Les limites actuelles que nous rencontrons sont dues à notre taille et à notre modèle économique, la chaussure pour enfants…
La majorité des semelles présentes sur le marché s’achètent dans des sortes de grands catalogues. Les fabricants de semelles dessinent une semelle, créent un moule et produisent les semelles à la volée. Les designers viennent et choisissent sur catalogue la semelle qui habillera la future chaussure. La matière utilisée pour faire cela n’est jamais une matière naturelle ou issue du recyclage car c’est une ultra niche sur le marché de la chaussure. Elles sont toutes produites en thermo rubber et peuvent s’acheter à l’unité.

Si nous voulons produire nos semelles avec les matières listées plus haut, il nous faut fabriquer nos propres moules.

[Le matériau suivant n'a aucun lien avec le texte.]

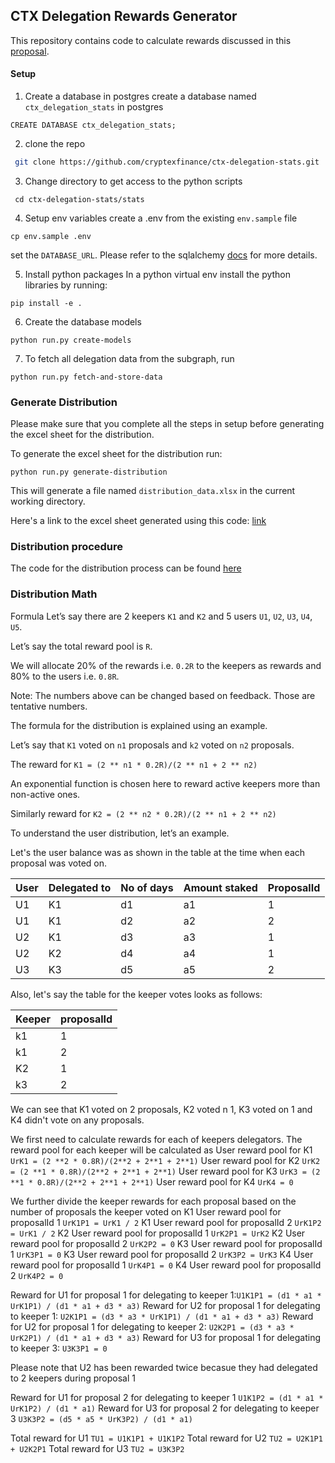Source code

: ## CTX Delegation Rewards Generator

This repository contains code to calculate rewards discussed in this [proposal](https://forum.cryptex.finance/t/ctx-retroactive-airdrop-distribution-process/398).


#### Setup
1. Create a database in postgres
create a database named `ctx_delegation_stats` in postgres
```
CREATE DATABASE ctx_delegation_stats;
```
2. clone the repo
```bash
 git clone https://github.com/cryptexfinance/ctx-delegation-stats.git
```

3. Change directory to get access to the python scripts
```
 cd ctx-delegation-stats/stats
```

4. Setup env variables
create a .env from the existing `env.sample` file
```
cp env.sample .env
```
set the `DATABASE_URL`. Please refer to the sqlalchemy [docs](https://docs.sqlalchemy.org/en/20/core/engines.html) for more details.

5. Install python packages
In a python virtual env install the python libraries by running: 
```
pip install -e .
```
 6. Create the database models
```
python run.py create-models
```
 
7. To fetch all delegation data from the subgraph, run
```
python run.py fetch-and-store-data
```

### Generate Distribution
 Please make sure that you complete all the steps in setup before generating the excel sheet for the distribution. 
 
To generate the excel sheet for the distribution run:
```
python run.py generate-distribution
```
 This will generate a file named `distribution_data.xlsx` in the current working directory. 
 
Here's a link to the excel sheet generated using this code: [link](https://docs.google.com/spreadsheets/d/1A6F0IhLPDSx-rOGQi5q-Gtitn0Lyq2HRgfnEK1Cvl4c/edit?usp=sharing)  

### Distribution procedure

The code for the distribution process can be found [here](./stats/src/stats.py)

### Distribution Math

Formula
Let’s say there are 2 keepers `K1` and `K2` and 5 users `U1`, `U2`, `U3`, `U4`, `U5`.

Let’s say the total reward pool is `R`.

We will allocate 20% of the rewards i.e. `0.2R` to the keepers as rewards and 80% to the users i.e. `0.8R`.

Note: The numbers above can be changed based on feedback. Those are tentative numbers.

The formula for the distribution is explained using an example. 

Let’s say that `K1` voted on `n1` proposals and `k2` voted on `n2` proposals.

The reward for `K1 = (2 ** n1 * 0.2R)/(2 ** n1 + 2 ** n2)`

An exponential function is chosen here to reward active keepers more than non-active ones.

Similarly reward for `K2 = (2 ** n2 * 0.2R)/(2 ** n1 + 2 ** n2)`

To understand the user distribution, let’s an example.

Let's the user balance was as shown in the table at the time when each proposal was voted on.

| User | Delegated to | 	No of days | Amount staked | ProposalId |
|------|--------------|--------------|---------------|------------|
| U1	  | K1           | 	d1         | 	a1          | 1          |
| U1	  | K1           | 	d2         | 	a2          | 2          |
| U2	  | K1           | 	d3         | 	a3          | 1          |
| U2	  | K2           | 	d4         | 	a4          | 1          |
| U3	  | K3           | 	d5         | 	a5          | 2          |


Also, let's say the table for the keeper votes looks as follows:

| Keeper | proposalId |
|--------|------------|
| k1     | 1          |
| k1     | 2          |
| K2     | 1          |
| k3     | 2          |


We can see that K1 voted on 2 proposals, K2 voted n 1, K3 voted on 1 and K4 didn't vote on any proposals.

We first need to calculate rewards for each of keepers delegators. 
The reward pool for each keeper will be calculated as
User reward pool for K1 `UrK1 = (2 **2 * 0.8R)/(2**2 + 2**1 + 2**1)`
User reward pool for K2 `UrK2 = (2 **1 * 0.8R)/(2**2 + 2**1 + 2**1)`
User reward pool for K3 `UrK3 = (2 **1 * 0.8R)/(2**2 + 2**1 + 2**1)`
User reward pool for K4 `UrK4 = 0`

We further divide the keeper rewards for each proposal based on the number of proposals the keeper voted on
K1 User reward pool for proposalId 1 `UrK1P1 = UrK1 / 2`
K1 User reward pool for proposalId 2 `UrK1P2 = UrK1 / 2`
K2 User reward pool for proposalId 1 `UrK2P1 = UrK2`
K2 User reward pool for proposalId 2 `UrK2P2 = 0`
K3 User reward pool for proposalId 1 `UrK3P1 = 0`
K3 User reward pool for proposalId 2 `UrK3P2 = UrK3`
K4 User reward pool for proposalId 1 `UrK4P1 = 0`
K4 User reward pool for proposalId 2 `UrK4P2 = 0`

Reward for U1 for proposal 1  for delegating to keeper 1:`U1K1P1 = (d1 * a1 * UrK1P1) / (d1 * a1 + d3 * a3)`
Reward for U2 for proposal 1  for delegating to keeper 1: `U2K1P1 = (d3 * a3 * UrK1P1) / (d1 * a1 + d3 * a3)`
Reward for U2 for proposal 1  for delegating to keeper 2: `U2K2P1 = (d3 * a3 * UrK2P1) / (d1 * a1 + d3 * a3)`
Reward for U3 for proposal 1  for delegating to keeper 3: `U3K3P1 = 0`

Please note that U2 has been rewarded twice becasue they had delegated to 2 keepers during proposal 1 

Reward for U1 for proposal 2  for delegating to keeper 1 `U1K1P2 = (d1 * a1 * UrK1P2) / (d1 * a1)`
Reward for U3 for proposal 2  for delegating to keeper 3 `U3K3P2 = (d5 * a5 * UrK3P2) / (d1 * a1)`


Total reward for U1 `TU1 = U1K1P1 + U1K1P2`
Total reward for U2 `TU2 = U2K1P1 + U2K2P1`
Total reward for U3 `TU2 = U3K3P2`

Or :
- Les moules coutent très cher
- Il en faut beaucoup : nous utilisons au moins 10 à 15 semelles différentes par collections : baskets, bottes, sandales, premiers pas, junior……
- Nous faisons des chaussures pour enfants et il faut un moule par pointure. Contrairement aux adultes, notre amplitude de pointure est très large : du 19 au 40, soit 22 moules contre 7 moules (du 36 au 42) pour une chaussure femme.
- Pour lancer une production de semelle, y compris avec ses propres moules, il faut des volumes très importants

Conclusion, il faut du volume et des moyens, ce qui n’est généralement pas l’apanage des petites marques.
C’est pour toutes ces raisons que nous sommes encore aujourd’hui « obligés » d’acheter nos semelles sur catalogue, mais… nous savons dans quelle direction regarder pour changer cela.

Pour conclure, les 5 points à retenir

Voici en 5 points (qui sont détaillés plus haut), ce qu’il faut retenir de notre traçabilité :

Commençons par les points positifs et, heureusement, grâce à notre made in Portugal, ils sont nombreux :

- L’origine de notre chaussure : Portugal, Espagne, Italie… et c’est tout ! Nous avons en tout 22 fournisseurs, tous situés dans seulement ces 3 pays.

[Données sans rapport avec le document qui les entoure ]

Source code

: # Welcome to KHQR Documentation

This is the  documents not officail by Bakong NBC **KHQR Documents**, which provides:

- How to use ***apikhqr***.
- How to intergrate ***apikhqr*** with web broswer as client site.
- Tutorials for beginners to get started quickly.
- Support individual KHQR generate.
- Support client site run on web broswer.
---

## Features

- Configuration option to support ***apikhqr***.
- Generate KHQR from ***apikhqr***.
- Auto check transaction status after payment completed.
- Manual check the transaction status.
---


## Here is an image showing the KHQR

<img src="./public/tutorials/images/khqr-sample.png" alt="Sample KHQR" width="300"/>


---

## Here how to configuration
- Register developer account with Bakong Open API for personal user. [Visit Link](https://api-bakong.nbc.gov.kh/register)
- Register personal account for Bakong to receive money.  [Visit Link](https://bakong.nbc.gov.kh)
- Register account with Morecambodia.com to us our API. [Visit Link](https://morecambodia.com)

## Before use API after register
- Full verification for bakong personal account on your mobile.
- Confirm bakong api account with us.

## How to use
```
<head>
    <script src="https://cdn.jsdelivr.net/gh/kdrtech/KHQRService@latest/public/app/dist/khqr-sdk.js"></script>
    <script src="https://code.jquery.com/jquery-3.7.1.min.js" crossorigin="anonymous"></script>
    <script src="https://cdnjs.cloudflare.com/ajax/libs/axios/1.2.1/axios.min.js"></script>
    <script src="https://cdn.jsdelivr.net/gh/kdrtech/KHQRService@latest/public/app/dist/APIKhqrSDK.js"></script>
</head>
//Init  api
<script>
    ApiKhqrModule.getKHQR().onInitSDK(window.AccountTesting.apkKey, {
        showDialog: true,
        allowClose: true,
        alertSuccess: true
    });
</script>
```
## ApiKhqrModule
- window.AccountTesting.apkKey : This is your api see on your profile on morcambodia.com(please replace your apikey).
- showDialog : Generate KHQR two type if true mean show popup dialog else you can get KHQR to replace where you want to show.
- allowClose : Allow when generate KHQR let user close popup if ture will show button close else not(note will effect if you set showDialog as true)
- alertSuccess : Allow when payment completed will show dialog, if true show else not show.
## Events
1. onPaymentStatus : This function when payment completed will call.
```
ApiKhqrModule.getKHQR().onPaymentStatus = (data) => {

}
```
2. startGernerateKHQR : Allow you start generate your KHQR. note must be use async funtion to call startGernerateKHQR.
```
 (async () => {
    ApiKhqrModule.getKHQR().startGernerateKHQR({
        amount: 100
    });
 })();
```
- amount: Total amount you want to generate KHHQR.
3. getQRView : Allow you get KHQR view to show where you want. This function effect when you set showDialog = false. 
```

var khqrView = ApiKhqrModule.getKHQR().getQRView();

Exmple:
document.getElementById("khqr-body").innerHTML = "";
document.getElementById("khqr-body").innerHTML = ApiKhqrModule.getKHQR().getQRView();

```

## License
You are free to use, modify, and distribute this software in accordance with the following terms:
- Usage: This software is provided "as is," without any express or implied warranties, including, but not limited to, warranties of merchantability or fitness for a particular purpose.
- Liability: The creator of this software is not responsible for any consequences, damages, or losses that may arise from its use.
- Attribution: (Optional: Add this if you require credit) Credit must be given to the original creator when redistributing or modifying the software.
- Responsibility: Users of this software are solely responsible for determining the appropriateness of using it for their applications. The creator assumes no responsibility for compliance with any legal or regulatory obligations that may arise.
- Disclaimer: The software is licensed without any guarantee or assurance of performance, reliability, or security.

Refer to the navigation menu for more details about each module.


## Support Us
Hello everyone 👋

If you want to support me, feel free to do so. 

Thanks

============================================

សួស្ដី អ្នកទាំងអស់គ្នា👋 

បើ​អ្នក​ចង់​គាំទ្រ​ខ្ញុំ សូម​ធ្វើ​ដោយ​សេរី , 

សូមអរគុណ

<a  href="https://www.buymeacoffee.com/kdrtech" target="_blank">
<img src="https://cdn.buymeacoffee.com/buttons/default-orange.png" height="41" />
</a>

- De vraies certifications : 89% de la composition d’une paire de Benjie bénéficie d’une certification de préservation des ressources ou de réduction de la toxicité.

- Notre cuir est très bon et il est certifié : 100% certifié par le Leather Working Group, réducteur de toxicités (sans chrome) et d’une origine européenne tracée.

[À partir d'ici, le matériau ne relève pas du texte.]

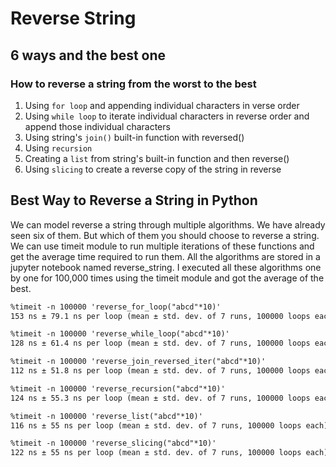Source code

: # Reverse String

## 6 ways and the best one

### How to reverse a string from the worst to the best

1. Using `for loop` and appending individual characters in verse order
2. Using `while loop` to iterate individual characters in reverse order and append those individual characters
3. Using string's `join()` built-in function with reversed()
4. Using `recursion`
5. Creating a `list` from string's built-in function and then reverse()
6. Using `slicing` to create a reverse copy of the string in reverse

## Best Way to Reverse a String in Python

We can model reverse a string through multiple algorithms. We have already seen six of them. But which of them you should choose to reverse a string. We can use timeit module to run multiple iterations of these functions and get the average time required to run them. All the algorithms are stored in a jupyter notebook named reverse_string. I executed all these algorithms one by one for 100,000 times using the timeit module and got the average of the best.

```txt
%timeit -n 100000 'reverse_for_loop("abcd"*10)'
153 ns ± 79.1 ns per loop (mean ± std. dev. of 7 runs, 100000 loops each)

%timeit -n 100000 'reverse_while_loop("abcd"*10)'
128 ns ± 61.4 ns per loop (mean ± std. dev. of 7 runs, 100000 loops each)

%timeit -n 100000 'reverse_join_reversed_iter("abcd"*10)'
112 ns ± 51.8 ns per loop (mean ± std. dev. of 7 runs, 100000 loops each)

%timeit -n 100000 'reverse_recursion("abcd"*10)'
124 ns ± 55.3 ns per loop (mean ± std. dev. of 7 runs, 100000 loops each)

%timeit -n 100000 'reverse_list("abcd"*10)'
116 ns ± 55 ns per loop (mean ± std. dev. of 7 runs, 100000 loops each)

%timeit -n 100000 'reverse_slicing("abcd"*10)'
122 ns ± 55 ns per loop (mean ± std. dev. of 7 runs, 100000 loops each)
```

- Nos composants sont également très bons : origine européenne et 100% certifiés. Ils apportent 3 bénéfices directs : réducteurs de toxicité pour les velcros, mousses, lacets etc… (Oeko-Tex standard 100), préservation de ressources pour la structure (recyclage papier géré FSC) ou recyclage (Coton certifié GRC - Global Recycled Standard).

- Mais d’autres peuvent être améliorés :
La semelle, bien que d’origine Italienne ou Portugaise uniquement, est l’élément sur lequel nous allons devoir concentrer nos efforts pour sourcer une matière plus intéressante et qui rentre dans notre modèle économique.

Voilà, vous disposez d’un état des lieux exhaustif, honnête et loyal de ce que vous achetez quand vous choisissez une paire de Benjie!